The ultimate objective must be to link IGCC systems with carbon sequestration and storage, and using the carbon extracted for enhanced oil recovery—EOR, as it is now becoming known. The White Paper makes it clear that EOR could yield an additional 200 million tonnes or 1.5 billion barrels of oil from the North Sea over 20 years. At present, the production rate is about 130 million tonnes and diminishing, so this could be quite a big contribution to extending the oil reserves being extracted from the North Sea. The trouble is that, because of depleting oil reserves, the opportunity for enhanced oil recovery only exists for the short term. According to the White Paper, CO2 injection would need to start by the period 2006–2008. If that is so, work has to be done urgently to construct a plant and get it into operation. We cannot waste time. To be fair to the Government, that urgency is recognised in the White Paper. A study has already started to look into the feasibility of proceeding with an EOR plant. That is to report by about August, with proposals as to how this could be proceeded with.

As the noble Lord, Lord Hardy, pointed out, in the United States they have moved ahead much faster than we have in this area. Recently, a most ambitious project was launched aiming at zero emissions from coal-fired plant. Zero emissions means that coal could be placed on the same basis as renewables. You cannot get below zero. It could be something quite remarkable. It is known as the FutureGen project. It would be of a 275 megawatt capacity (equivalent to a medium-sized power station) and cost 1 billion dollars (or £650 million), 80 per cent funded—I emphasise that—by the US Government. In the words of the American Secretary of Energy, that would, turn coal from an environmentally challenging energy service into an environmentally benign one". Is the UK participating in that project, either at governmental or commercial level?

In view of the developing prospect of energy import dependence for the first time in our history—we have never before been as likely to have to depend so much on imports as we will in the next 20 years—and in view of the substantial reserves of coal and of the technologies now available for minimising the environmental impact of coal use, there is a strong case for accelerating support for clean coal technology and ensuring that, at long last, one or more plants come on stream as soon as possible.

Among others, I have for many years been urging for a plant to come into operation in this country. We have been told that we are doing a great deal to export technological know-how in the combustion of coal and particularly of clean coal. However, unless we have a plant to demonstrate, the effect of seeking to export that technology will be minimised and people will go to the United States, to the Netherlands and to other countries where there are plants in operation.
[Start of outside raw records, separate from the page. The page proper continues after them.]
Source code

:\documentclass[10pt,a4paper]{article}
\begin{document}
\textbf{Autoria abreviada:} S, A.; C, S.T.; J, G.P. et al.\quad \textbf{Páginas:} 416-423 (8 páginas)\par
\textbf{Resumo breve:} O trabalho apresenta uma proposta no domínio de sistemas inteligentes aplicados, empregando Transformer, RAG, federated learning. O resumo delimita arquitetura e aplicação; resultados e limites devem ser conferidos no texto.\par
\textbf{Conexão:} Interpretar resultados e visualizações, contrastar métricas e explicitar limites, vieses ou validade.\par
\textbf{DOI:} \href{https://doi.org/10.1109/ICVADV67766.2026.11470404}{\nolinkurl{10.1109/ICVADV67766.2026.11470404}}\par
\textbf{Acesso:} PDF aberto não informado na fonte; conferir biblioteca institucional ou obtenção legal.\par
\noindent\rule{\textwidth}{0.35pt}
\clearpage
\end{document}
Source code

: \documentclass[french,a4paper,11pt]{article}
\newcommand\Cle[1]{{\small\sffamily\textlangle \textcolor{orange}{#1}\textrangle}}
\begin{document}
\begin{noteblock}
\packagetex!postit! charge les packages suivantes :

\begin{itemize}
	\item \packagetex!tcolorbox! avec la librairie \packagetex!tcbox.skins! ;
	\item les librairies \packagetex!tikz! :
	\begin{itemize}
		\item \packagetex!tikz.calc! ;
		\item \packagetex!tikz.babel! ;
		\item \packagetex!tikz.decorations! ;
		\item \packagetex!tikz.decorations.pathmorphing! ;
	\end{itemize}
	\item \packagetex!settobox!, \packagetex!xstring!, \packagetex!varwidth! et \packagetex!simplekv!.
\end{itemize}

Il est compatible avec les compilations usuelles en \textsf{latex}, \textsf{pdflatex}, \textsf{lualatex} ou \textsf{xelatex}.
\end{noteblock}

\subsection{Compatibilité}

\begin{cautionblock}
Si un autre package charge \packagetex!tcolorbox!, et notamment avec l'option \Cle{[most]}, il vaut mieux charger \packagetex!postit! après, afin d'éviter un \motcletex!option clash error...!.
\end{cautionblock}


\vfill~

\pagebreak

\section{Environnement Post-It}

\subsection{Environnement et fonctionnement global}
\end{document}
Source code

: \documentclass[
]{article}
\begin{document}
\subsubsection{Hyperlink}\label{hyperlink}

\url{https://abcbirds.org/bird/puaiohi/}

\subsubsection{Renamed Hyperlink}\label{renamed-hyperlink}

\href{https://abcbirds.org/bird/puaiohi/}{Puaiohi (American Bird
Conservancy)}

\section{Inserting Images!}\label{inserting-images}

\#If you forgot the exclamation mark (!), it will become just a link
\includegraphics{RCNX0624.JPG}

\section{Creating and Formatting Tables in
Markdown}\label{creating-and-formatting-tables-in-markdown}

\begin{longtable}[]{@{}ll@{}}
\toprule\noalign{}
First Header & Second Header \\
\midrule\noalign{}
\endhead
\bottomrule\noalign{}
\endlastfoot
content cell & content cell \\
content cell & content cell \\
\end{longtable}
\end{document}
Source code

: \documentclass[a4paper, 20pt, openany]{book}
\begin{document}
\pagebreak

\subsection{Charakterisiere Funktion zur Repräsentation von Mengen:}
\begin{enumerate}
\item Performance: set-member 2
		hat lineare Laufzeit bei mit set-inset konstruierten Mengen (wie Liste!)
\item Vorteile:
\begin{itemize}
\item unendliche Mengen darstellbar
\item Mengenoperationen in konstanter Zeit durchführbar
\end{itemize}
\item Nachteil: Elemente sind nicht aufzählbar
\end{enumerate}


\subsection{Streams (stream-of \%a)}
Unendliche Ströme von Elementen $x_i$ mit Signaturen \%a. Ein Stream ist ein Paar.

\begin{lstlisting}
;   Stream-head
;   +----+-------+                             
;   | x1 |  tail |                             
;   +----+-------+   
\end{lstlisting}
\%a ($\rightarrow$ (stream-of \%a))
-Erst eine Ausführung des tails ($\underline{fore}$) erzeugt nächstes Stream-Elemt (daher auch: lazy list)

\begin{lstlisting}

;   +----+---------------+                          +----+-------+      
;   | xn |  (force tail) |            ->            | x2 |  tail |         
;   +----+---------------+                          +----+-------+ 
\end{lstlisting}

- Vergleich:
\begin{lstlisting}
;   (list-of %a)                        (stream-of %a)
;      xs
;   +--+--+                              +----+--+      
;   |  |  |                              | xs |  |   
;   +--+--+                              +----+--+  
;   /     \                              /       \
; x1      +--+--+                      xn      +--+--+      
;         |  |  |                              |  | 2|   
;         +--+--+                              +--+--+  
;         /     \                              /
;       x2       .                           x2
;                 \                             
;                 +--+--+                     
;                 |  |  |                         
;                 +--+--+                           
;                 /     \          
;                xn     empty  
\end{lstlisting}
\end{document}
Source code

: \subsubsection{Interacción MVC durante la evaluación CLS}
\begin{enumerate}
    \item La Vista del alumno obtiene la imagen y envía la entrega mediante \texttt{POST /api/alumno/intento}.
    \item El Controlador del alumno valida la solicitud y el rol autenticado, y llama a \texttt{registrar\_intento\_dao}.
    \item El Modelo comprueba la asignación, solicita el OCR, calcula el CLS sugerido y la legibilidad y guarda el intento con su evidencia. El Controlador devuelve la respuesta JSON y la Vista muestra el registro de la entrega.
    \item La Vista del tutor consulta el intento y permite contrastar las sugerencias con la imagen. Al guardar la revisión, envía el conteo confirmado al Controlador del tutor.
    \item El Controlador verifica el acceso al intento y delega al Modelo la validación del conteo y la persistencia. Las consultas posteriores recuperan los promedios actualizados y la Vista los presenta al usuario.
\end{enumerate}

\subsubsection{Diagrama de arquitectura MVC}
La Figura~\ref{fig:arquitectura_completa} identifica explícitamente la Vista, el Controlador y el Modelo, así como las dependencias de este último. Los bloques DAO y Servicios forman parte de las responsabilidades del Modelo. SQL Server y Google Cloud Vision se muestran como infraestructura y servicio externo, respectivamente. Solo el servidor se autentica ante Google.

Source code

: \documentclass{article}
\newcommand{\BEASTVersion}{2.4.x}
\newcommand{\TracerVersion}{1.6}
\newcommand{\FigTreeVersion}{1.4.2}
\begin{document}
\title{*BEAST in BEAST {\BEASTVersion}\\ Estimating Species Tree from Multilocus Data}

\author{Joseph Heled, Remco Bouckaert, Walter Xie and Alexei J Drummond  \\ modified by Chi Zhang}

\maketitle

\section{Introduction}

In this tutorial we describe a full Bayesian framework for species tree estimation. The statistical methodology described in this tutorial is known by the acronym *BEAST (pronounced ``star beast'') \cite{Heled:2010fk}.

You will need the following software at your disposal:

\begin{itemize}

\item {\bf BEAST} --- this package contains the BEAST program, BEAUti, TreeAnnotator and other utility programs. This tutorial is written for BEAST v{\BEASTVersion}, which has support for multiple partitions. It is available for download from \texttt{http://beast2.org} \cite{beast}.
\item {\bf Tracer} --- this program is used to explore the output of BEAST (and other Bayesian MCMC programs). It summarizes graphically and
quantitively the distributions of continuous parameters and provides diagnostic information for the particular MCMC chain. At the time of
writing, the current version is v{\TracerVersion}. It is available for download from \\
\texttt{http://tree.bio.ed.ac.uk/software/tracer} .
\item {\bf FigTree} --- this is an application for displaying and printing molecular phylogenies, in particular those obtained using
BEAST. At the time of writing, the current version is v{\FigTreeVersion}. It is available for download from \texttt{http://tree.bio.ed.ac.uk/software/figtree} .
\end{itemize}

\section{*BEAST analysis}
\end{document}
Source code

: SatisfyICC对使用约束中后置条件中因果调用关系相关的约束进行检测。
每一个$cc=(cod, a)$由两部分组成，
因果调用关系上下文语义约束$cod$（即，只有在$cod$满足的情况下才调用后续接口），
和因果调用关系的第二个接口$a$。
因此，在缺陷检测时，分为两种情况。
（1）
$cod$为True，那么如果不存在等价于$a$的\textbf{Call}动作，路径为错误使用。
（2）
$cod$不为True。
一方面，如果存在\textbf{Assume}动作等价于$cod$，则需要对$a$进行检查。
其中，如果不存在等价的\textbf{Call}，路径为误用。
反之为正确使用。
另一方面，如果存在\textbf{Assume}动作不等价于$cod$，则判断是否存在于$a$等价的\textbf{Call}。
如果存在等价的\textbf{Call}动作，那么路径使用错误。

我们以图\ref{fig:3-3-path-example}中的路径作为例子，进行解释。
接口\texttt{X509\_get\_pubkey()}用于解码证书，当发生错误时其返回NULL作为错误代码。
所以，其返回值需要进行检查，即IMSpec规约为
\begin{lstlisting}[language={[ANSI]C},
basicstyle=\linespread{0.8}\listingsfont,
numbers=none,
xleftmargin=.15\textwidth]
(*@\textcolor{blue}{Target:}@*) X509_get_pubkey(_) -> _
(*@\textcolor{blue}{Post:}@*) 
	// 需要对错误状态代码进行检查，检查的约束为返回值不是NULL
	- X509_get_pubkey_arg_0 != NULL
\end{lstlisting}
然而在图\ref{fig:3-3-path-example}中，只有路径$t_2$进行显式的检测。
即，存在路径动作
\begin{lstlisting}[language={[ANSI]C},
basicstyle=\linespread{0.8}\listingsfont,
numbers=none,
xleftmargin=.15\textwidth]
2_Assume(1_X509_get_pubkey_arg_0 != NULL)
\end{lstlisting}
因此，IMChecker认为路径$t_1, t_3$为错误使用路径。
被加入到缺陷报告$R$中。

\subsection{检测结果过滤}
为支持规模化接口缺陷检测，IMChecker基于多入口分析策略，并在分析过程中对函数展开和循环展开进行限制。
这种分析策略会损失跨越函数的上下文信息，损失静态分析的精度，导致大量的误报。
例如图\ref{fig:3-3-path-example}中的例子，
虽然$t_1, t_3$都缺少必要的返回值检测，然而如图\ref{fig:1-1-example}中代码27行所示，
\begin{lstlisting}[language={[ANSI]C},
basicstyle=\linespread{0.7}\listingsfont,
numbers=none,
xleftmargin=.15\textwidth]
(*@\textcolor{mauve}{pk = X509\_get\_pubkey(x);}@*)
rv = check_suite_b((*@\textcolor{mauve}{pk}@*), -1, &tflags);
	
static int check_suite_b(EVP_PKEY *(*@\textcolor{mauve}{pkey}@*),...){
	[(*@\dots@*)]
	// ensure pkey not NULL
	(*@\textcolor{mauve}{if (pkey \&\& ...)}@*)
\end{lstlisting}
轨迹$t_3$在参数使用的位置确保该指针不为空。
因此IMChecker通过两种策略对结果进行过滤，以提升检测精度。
I have heard rumours that the Government have in recent months been diverting resources away from work on clean coal technologies to renewables and other activities. I hope that the Minister will deny that and assure the House that more rather than fewer resources will be earmarked for clean coal technology and development.

As I pointed out, the White Paper makes it clear that we have to move fast to take advantage of enhanced oil recovery in the North Sea. That can be done through the injection of CO2 recovered from clean coal technologies. I conclude by asking the Minister whether he can confirm that it is the Government's firm objective to achieve those developments and to ensure that our abundant coal reserves can be exploited in the years ahead using the new technologies, thus reducing excessive dependence on energy imports.

9.18 p.m.

Baroness Miller of Hendon

My Lords, I, too, thank the noble Lord, Lord Hardy of Wath, for introducing this important and interesting debate. I was also very pleased to hear the tribute from the noble Lord, Lord Lofthouse, to the noble Lord, Lord Mason, for his great contribution to the coal-mining industry.

Electricity is a most important component of our domestic and industrial life. In the past 50 years, the whole energy mix of this country has changed drastically. In 1950, to generate electricity we used 10.4 per cent crude oil and 89.5 per cent coal. By 2000, the figures changed dramatically: coal had sunk to just 32 per cent and gas had overtaken it as a primary source of power, comprising 43 per cent of the fuel employed in electricity generation. Of course the so-called "dash for gas" was understandable in the light of the vast reserves that became available to us from the North Sea and the fact that, if one has to burn a fossil fuel, gas is cleaner and safer than coal or oil. However, our dwindling North Sea supplies mean that we shall shortly become large-scale importers and that our reserves will run out within a decade. We will then become dependent on imports from places such as Algeria, the Sahara and Russia.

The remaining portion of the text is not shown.